Thanks Dickg and Devil’s Tail Press. I was under the impression (incorrectly) that rubber rollers only took rubber-based inks (ie. rubber for rubber). I have California Wash, but will try Naptha.

Naptha is dangerous dangerous dangerous in an enclosed space. If you don’t want to blow up, use kerosene.

It evaporates so quickly that you’re going to need a whole lot of naptha to do the job. That means you’re going to be breathing in a ton of the stuff. But that’s not the scary part! The quick evaporation combined with a low flashpoint make naptha an extremely dangerous chemical to use as a press wash.

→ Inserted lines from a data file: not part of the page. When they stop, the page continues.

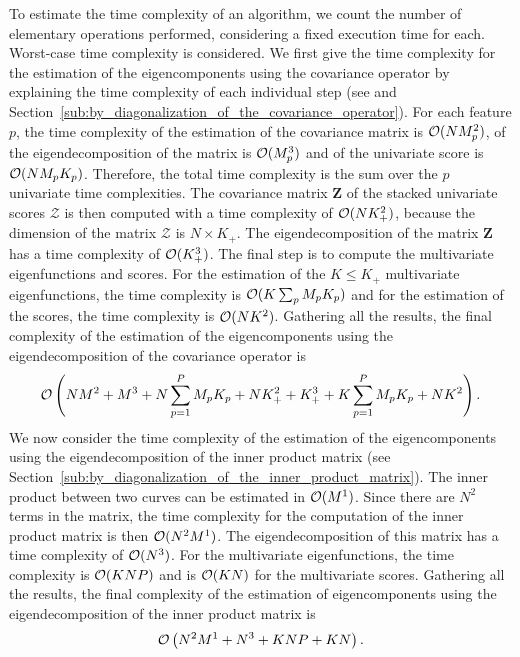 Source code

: To estimate the time complexity of an algorithm, we count the number of elementary operations performed, considering a fixed execution time for each. Worst-case time complexity is considered. We first give the time complexity for the estimation of the eigencomponents using the covariance operator by explaining the time complexity of each individual step (see \cite{happMultivariateFunctionalPrincipal2018a} and Section~\ref{sub:by_diagonalization_of_the_covariance_operator}). For each feature $p$, the time complexity of the estimation of the covariance matrix is $\operatorname{\mathcal{O}}(NM_p^2)$, of the eigendecomposition of the matrix is $\operatorname{\mathcal{O}}(M_p^3)$ and of the univariate score is $\operatorname{\mathcal{O}}(NM_pK_p)$. Therefore, the total time complexity is the sum over the $p$ univariate time complexities. The covariance matrix $\mathbf{Z}$ of the stacked univariate scores $\mathcal{Z}$ is then computed with a time complexity of $\operatorname{\mathcal{O}}(NK_+^2)$, because the dimension of the matrix $\mathcal{Z}$ is $N \times K_+$. The eigendecomposition of the matrix $\mathbf{Z}$ has a time complexity of $\operatorname{\mathcal{O}}(K_+^3)$. The final step is to compute the multivariate eigenfunctions and scores. For the estimation of the $K \leq K_+$ multivariate eigenfunctions, the time complexity is $\operatorname{\mathcal{O}}(K\sum_{p} M_pK_p)$ and for the estimation of the scores, the time complexity is $\operatorname{\mathcal{O}}(NK^2)$. Gathering all the results, the final complexity of the estimation of the eigencomponents using the eigendecomposition of the covariance operator is
\begin{equation}\label{eq:time_compl_cov}
    \operatorname{\mathcal{O}}\left(NM^2 + M^3 + N\sum_{p = 1}^P M_pK_p + NK_+^2 + K_+^3 + K\sum_{p = 1}^P M_pK_p + NK^2\right).
\end{equation}
We now consider the time complexity of the estimation of the eigencomponents using the eigendecomposition of the inner product matrix (see Section~\ref{sub:by_diagonalization_of_the_inner_product_matrix}). The inner product between two curves can be estimated in $\operatorname{\mathcal{O}}(M^1)$. Since there are $N^2$ terms in the matrix, the time complexity for the computation of the inner product matrix is then $\operatorname{\mathcal{O}}(N^2M^1)$. The eigendecomposition of this matrix has a time complexity of $\operatorname{\mathcal{O}}(N^3)$. For the multivariate eigenfunctions, the time complexity is $\operatorname{\mathcal{O}}(KNP)$ and is $\operatorname{\mathcal{O}}(KN)$ for the multivariate scores. Gathering all the results, the final complexity of the estimation of eigencomponents using the eigendecomposition of the inner product matrix is
\begin{equation}\label{eq:time_compl_in_prod}
    \operatorname{\mathcal{O}}\left(N^2M^1 + N^3 + KNP + KN\right).
\end{equation}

It’ll creep along the floor, so a pilot light in a gas water heater could set it off.

I use a very little bit of naptha for final cleaning, but I do the bulk of my cleanup using a two-step process of vegetable oil for thinning of the ink, then an emulsion of kerosene, dish soap and water for washup.

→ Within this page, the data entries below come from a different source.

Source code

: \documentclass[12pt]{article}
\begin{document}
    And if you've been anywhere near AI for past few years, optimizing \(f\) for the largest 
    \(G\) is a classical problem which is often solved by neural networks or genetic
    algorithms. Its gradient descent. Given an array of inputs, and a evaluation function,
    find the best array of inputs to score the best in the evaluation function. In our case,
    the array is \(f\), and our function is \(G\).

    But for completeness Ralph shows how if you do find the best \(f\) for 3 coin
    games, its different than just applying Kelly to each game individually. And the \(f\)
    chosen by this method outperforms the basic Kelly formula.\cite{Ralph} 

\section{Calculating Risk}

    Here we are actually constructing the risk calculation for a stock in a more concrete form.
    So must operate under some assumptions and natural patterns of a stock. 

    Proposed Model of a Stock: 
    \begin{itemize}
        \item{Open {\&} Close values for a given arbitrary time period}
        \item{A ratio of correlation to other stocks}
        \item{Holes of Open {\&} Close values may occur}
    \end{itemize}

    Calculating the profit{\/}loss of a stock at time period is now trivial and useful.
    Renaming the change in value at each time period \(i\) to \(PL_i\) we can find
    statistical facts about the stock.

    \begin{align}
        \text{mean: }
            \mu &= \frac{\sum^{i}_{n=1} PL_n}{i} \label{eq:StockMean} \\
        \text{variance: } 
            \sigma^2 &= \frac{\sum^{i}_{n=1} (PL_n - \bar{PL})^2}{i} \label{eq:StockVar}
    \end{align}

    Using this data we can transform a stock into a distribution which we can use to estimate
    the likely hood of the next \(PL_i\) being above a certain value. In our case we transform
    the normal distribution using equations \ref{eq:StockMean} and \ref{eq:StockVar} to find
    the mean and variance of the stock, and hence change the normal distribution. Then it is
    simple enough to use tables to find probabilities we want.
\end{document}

Finally, I use a tiny splash of naptha to eliminate kerosene and oil residue.

This method limits your exposure to solvents, and it dramatically reduces the risk of fire.

i use coleman fuel or gasoline as long as you wear gloves and don’t use tons of it and keep your rags in a safety container you should be ok, that’s what printers always used. Dick G. (got the coleman tip from Devil Tail late last year, thanks Paul)


The vegetable oil is definitely optional, but I find it aids in stripping the ink faster, using less kerosene.

I’d prefer to use all vegetable oil and dish soap, but the kerosene has to be in there to get things going.

It’s easy to say “that’s what printers always used”, but it makes me wonder how many of them died of tradition.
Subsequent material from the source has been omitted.